The audience may have been small last night for my reading at Porter Square Books in Cambridge, Mass., especially compared to The Suffragents launch extravaganzas on my home turf in East Hampton and New York City, For me, it was no less thrilling and for a number of great reasons. My highly distinguished friends of an adult lifetime, Alex Beam and Kirsten Lundberg (parents of one of my two godsons), were there, as was the wonderful Melissa Ludtke, whom I’ve known for years now but, until last night, only virtually.

My colleagues on staff at the Schuster Institute for Investigative Reporting, where I am a senior fellow, made a fuss over my coming to town. Director Florence Graves came, braving a deluge, and so did Deirdre Bannon, who is ambidextrous enough to have live tweeted and simultaneously recorded the event for Facebook Live. It’s archived now on the Schuster Facebook site.

Most heartwarming was the arrival of Katie Cella, a 2013 graduate of the MA program I direct at NYU, Global and Joint Program Studies. She is now doing important work developing curriculum for elementary school students in Nigeria and other countries in Africa. Katie’s master’s project on the stateless guest works of the UAE still stands out in memory. The Boston Review published it. Our students do such distinguished work.

I tailored my remarks to the locale, adding references to the participation of Harvard students as members of the Men’s League, the protests of alumni Oswald Garrison Villard and the poet Witter Bynner when the university refused to allow the visiting militant British suffragette, Emmeline Pankhurst, to speak on campus. I talked a bit about the Massachusetts Men’s League, which formed in 1910-11, mirroring the New York Men’s League model.

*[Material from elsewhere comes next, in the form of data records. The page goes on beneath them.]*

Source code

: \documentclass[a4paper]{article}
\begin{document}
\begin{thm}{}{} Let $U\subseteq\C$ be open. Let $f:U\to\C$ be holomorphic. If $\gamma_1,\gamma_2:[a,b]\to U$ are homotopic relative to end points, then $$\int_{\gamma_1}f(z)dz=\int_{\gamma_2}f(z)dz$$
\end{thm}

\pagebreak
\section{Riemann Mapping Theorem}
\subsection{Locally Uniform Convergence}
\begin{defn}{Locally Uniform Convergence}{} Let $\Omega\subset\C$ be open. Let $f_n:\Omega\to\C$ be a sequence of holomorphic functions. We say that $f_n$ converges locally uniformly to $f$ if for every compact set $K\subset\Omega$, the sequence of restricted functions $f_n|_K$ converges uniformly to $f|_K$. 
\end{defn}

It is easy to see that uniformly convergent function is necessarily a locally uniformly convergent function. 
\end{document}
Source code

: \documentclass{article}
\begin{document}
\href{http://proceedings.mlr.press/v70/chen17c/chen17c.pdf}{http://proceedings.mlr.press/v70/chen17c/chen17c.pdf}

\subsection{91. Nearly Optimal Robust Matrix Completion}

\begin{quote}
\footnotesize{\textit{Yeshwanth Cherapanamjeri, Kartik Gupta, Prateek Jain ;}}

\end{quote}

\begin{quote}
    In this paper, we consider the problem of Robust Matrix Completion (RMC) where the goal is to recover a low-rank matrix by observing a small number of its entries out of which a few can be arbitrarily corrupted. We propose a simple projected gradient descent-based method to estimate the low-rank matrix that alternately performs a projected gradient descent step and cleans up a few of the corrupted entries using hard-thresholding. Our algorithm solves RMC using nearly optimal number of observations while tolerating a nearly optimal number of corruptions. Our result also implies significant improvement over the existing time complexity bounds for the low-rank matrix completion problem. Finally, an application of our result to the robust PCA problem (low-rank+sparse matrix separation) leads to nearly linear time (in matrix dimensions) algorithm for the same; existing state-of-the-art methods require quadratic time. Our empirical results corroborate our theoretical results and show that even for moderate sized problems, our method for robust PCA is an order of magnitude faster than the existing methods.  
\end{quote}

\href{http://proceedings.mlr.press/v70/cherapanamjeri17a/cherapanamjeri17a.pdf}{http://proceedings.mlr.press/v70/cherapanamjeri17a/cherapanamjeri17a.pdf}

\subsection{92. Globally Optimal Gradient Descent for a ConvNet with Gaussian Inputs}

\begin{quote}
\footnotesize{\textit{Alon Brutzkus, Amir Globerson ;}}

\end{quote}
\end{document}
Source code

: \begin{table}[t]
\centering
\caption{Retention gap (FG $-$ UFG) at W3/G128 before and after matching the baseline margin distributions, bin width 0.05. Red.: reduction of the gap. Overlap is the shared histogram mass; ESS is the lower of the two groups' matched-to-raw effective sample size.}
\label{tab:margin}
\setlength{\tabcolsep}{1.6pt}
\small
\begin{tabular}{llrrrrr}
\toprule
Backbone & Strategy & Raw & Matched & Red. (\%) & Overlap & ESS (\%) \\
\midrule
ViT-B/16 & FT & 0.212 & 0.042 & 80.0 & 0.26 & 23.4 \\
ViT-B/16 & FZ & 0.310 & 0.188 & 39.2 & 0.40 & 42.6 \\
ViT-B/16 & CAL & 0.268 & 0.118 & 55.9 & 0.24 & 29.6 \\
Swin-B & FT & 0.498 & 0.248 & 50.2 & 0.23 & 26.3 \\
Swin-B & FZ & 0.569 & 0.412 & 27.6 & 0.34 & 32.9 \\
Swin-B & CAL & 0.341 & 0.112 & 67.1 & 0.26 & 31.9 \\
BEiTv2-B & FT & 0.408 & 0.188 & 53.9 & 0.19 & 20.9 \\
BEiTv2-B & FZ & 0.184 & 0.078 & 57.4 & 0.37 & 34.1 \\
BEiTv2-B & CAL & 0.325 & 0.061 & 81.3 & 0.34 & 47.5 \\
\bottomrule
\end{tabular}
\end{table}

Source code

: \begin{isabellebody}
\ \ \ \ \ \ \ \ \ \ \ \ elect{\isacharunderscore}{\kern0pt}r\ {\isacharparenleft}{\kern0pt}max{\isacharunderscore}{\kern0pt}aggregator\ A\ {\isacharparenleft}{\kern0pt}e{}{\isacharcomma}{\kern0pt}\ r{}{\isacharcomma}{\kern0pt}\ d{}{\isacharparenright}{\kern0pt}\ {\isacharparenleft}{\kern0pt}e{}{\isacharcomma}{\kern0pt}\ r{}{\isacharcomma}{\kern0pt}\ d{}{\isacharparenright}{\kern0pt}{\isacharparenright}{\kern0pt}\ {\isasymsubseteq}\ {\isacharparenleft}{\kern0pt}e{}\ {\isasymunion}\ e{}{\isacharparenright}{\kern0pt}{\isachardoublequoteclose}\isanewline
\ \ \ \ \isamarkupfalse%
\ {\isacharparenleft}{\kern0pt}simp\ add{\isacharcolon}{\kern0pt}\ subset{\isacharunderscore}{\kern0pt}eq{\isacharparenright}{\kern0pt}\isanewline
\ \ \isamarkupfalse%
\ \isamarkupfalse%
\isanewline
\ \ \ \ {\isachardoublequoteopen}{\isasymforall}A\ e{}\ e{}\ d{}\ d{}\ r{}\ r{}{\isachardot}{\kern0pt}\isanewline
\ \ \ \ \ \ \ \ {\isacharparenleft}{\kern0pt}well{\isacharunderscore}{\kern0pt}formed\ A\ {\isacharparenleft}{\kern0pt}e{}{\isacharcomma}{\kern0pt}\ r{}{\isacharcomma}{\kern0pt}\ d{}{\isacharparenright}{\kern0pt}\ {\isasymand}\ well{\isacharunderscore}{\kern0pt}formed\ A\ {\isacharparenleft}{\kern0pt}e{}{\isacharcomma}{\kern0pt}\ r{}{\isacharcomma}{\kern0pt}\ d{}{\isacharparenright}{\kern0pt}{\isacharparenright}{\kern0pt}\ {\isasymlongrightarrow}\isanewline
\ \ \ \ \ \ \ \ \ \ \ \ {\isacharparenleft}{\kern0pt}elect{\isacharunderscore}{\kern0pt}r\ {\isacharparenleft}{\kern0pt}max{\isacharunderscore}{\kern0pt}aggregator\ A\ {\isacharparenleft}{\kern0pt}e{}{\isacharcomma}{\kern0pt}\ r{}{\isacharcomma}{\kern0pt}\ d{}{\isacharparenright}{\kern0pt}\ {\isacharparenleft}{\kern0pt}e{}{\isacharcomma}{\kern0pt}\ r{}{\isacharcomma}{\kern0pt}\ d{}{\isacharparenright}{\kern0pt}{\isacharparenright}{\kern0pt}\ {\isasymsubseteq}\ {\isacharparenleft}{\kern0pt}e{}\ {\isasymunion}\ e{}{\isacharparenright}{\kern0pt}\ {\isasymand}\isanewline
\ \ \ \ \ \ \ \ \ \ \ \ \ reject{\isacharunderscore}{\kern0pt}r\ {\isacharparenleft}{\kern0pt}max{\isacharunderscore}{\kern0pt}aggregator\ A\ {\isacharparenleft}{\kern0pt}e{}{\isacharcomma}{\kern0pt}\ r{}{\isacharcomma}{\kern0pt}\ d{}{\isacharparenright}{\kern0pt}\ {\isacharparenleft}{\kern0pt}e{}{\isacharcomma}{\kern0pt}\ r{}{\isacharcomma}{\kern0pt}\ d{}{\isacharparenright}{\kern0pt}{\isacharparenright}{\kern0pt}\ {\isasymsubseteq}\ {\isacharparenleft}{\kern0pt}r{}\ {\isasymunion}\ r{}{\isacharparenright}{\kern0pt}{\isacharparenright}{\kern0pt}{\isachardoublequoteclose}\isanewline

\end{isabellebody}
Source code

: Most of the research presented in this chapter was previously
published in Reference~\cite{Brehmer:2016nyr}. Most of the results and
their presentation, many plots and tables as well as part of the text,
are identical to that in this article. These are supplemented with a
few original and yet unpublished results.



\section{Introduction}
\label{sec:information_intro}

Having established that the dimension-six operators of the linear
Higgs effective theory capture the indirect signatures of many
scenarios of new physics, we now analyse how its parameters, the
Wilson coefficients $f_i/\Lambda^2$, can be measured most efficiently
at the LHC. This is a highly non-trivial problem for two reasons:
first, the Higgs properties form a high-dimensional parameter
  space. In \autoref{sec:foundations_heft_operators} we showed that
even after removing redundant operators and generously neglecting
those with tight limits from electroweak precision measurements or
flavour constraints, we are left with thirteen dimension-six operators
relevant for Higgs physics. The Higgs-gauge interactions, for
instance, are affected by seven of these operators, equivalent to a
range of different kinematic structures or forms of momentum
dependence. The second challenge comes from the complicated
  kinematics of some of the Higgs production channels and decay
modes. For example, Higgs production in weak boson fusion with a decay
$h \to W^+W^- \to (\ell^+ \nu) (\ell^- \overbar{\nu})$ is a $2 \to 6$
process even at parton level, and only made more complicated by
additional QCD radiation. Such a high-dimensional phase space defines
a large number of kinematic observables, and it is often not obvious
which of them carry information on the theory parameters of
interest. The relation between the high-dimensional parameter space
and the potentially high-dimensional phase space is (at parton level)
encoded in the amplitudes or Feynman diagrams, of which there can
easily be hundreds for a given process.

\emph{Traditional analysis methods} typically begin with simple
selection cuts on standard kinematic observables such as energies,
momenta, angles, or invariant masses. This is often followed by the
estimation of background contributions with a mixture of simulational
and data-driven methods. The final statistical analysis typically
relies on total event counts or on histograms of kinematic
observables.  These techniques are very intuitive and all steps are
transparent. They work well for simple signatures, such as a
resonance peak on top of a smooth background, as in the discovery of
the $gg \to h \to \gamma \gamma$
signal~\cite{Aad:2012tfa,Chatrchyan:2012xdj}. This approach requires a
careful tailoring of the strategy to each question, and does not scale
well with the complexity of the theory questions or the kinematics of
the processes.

But my focus was on the New York league and its great figures, Villard, George Foster Peabody, John Dewey, Rabbi Stephen S. Wise (who I wrote about for Tablet), and, of course, James Lees Laidlaw, the national and effective New York Men’s League president, and husband of the important New York suffragist, Harriet Burton Laidlaw. The Laidlaws are featured in the vignettes I wrote for Town & Country.

Also present to my great delight were two special guests, Conrad Todd and his wife, Harriet Backus Todd, who is the granddaughter of James Lees and Harriet Burton Laidlaw. She also very kindly granted permission for me to quote from the papers of her grandparents, now housed at the Schlesinger Library at Radcliffe.

This is my second suffrage descendants encounter of the book’s first month in the world. Coline Jenkins, great granddaughter of Harriot Stanton Blatch and great-great granddaughter of Elizabeth Cady Stanton, came to call and even spent the night at our house in East Hampton.